Paysagiste : Didier marie les plantes aux pierres
Le métier de paysagiste attire les jeunes, mais a du mal à les garder. Il offre pourtant de belles opportunités aux plus tenaces. et près de 5 000 emplois par an. On manie la pelle, la bêche, on creuse, on retourne la terre par tous les temps.

Plantes, fleurs, arbres, pelouses, dallages, fontaines... Didier aménage les jardins.
« À 13 ans, j'aimais bien cuisiner. J'adorais aussi les plantes. Mes parents me laissaient un petit bout de jardin. Sur cinq mètres carrés, je cultivais des fleurs et des bulbes. » En fin de troisième, à l'heure de l'orientation, Didier Dufeil doit choisir entre ses deux passions.
« Mes professeurs m'ont déconseillé la cuisine : je n'avais pas un assez bon niveau d'anglais. Je suis donc parti sur le BEP et le bac professionnel travaux paysagers, en alternance, à la Maison familiale rurale de Saint-Grégoire, près de Rennes. »
Premier stage dans une petite entreprise de Dinan (Côtes-d'Armor) : « Je faisais de l'entretien de jardins. » Le métier est physique : on manie la pelle, la bêche, on creuse, on retourne la terre, on dégage les racines par tous les temps.
Didier est plutôt attiré par la création. Il hésite un peu, mais réussit à décrocher un stage chez Éric Lequertier, architecte paysagiste piscinier, à Saint-Jouan-des-Guérets, près de Saint-Malo. qui l'embauche dans la foulée.
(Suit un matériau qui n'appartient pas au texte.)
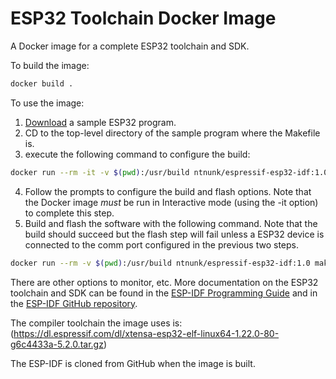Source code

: # ESP32 Toolchain Docker Image

A Docker image for a complete ESP32 toolchain and SDK.

To build the image:

```bash
docker build .
```

To use the image:

1. [Download](https://github.com/espressif/esp-idf/tree/master/examples/get-started/hello_world) a sample ESP32 program.
2. CD to the top-level directory of the sample program where the Makefile is.
3. execute the following command to configure the build:

```bash
docker run --rm -it -v $(pwd):/usr/build ntnunk/espressif-esp32-idf:1.0 make menuconfig
```

4. Follow the prompts to configure the build and flash options. Note that the Docker image _must_ be
   run in Interactive mode (using the -it option) to complete this step.
5. Build and flash the software with the following command. Note that the build should succeed but
   the flash step will fail unless a ESP32 device is connected to the comm port configured in the
   previous two steps.

```bash
docker run --rm -v $(pwd):/usr/build ntnunk/espressif-esp32-idf:1.0 make flash
```

There are other options to monitor, etc. More documentation on the ESP32 toolchain and SDK can be
found in the [ESP-IDF Programming Guide](http://esp-idf.readthedocs.io/en/latest/index.html) and in
the [ESP-IDF GitHub repository](http://esp-idf.readthedocs.io/en/latest/index.html).

The compiler toolchain the image uses is:
(https://dl.espressif.com/dl/xtensa-esp32-elf-linux64-1.22.0-80-g6c4433a-5.2.0.tar.gz)

The ESP-IDF is cloned from GitHub when the image is built.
En pleine nature, Didier termine les aménagements d'un parc chez un particulier. « Je redresse un vieux mur en pierres. » Aujourd'hui, le paysagiste est un peu maçon, carreleur, menuisier. Il construit aussi des terrasses, des bassins, des fontaines, des pergolas, des piscines, des rocailles. Il pose des pavages, des portails, des éclairages extérieurs, installe l'arrosage automatique.
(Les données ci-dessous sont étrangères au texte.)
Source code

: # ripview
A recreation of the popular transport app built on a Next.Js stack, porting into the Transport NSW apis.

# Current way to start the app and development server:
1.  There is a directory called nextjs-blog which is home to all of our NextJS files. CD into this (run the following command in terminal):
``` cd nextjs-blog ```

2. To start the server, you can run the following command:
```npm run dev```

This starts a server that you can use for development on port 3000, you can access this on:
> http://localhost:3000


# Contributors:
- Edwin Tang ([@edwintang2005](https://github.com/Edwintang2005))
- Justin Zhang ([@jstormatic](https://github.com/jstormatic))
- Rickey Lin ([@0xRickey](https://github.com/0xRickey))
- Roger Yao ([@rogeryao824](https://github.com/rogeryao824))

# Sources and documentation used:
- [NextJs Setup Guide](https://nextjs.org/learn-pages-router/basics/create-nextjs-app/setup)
« On empierre, on coule des dalles, on fait des enduits. Le minéral et le végétal se marient bien. Le métier est varié. Il ouvre d'innombrables portes. On peut passer par tous les postes. Et chaque chantier est sur mesure. »
Paysagiste, c'est toujours quand même la tonte des pelouses, le ramassage des feuilles mortes, le désherbage, les traitements antimousse, les plantations selon l'exposition et la nature du terrain, l'apport d'engrais, la connaissance des végétaux. « Avec les mini-pelleteuses et la mécanisation, on souffre moins qu'avant. Mais quand la météo annonce de la pluie, je grogne ! »
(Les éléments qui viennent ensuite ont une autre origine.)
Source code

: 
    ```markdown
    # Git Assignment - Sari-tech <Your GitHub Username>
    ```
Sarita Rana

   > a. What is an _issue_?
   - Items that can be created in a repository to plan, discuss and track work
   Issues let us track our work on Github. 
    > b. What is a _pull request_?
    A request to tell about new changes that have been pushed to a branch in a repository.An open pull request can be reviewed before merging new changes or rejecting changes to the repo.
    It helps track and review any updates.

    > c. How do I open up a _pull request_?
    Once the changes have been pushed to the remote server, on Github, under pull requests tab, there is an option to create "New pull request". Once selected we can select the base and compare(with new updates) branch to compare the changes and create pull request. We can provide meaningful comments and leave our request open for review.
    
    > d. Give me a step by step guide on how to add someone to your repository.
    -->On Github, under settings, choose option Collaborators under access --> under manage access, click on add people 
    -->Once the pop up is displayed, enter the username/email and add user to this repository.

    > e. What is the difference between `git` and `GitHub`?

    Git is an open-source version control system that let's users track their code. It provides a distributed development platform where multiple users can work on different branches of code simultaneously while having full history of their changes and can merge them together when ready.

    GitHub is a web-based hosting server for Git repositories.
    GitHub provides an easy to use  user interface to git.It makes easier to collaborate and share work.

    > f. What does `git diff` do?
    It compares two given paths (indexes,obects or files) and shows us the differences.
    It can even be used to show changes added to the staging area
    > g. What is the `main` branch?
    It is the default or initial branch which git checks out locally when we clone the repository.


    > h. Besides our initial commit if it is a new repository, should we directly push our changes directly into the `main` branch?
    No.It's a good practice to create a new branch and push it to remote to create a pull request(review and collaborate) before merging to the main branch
Les paysagistes ne travaillent pas toujours non plus dans des cadres enchanteurs. Il faut bien planter végétaux et arbustes pendant des kilomètres, le long d'une autoroute !
Face à ces difficultés, de nombreux jeunes quittent le métier avant les cinq premières années. « On fignole tout ce qu'on fait. On travaille dans l'esthétique », apprécie Didier.

Bac professionnel travaux paysagers
Mieux vaut poursuivre vers ce bac professionnel.
Maçon-paysagiste
Formation adultes.
Technicien espaces verts
Formation adultes sur 11 mois.
CAPA (CAP agricole) travaux paysagers
Diplôme de base pour former des ouvriers jardiniers.
BEPA (BEP agricole) aménagement de l'espace
Diplôme de base pour former des ouvriers jardiniers.
BPA (BP agricole) ouvrier hautement qualifié en jardins et espaces verts
En apprentissage.
BP travaux paysagers
Mieux vaut poursuivre vers ce brevet professionnel (BP) travaux paysagers.
BTSA (BTS agricole) aménagements paysagers
Responsables de chantier, techniciens en bureau d'études, technico-commerciaux, les titulaires de ce BTSA aménagements paysagers réalisent plans et croquis techniques, estiment les prix et assurent les relations avec clients et fournisseurs. Accès avec le bac S, le bac technologique STAE, STPA.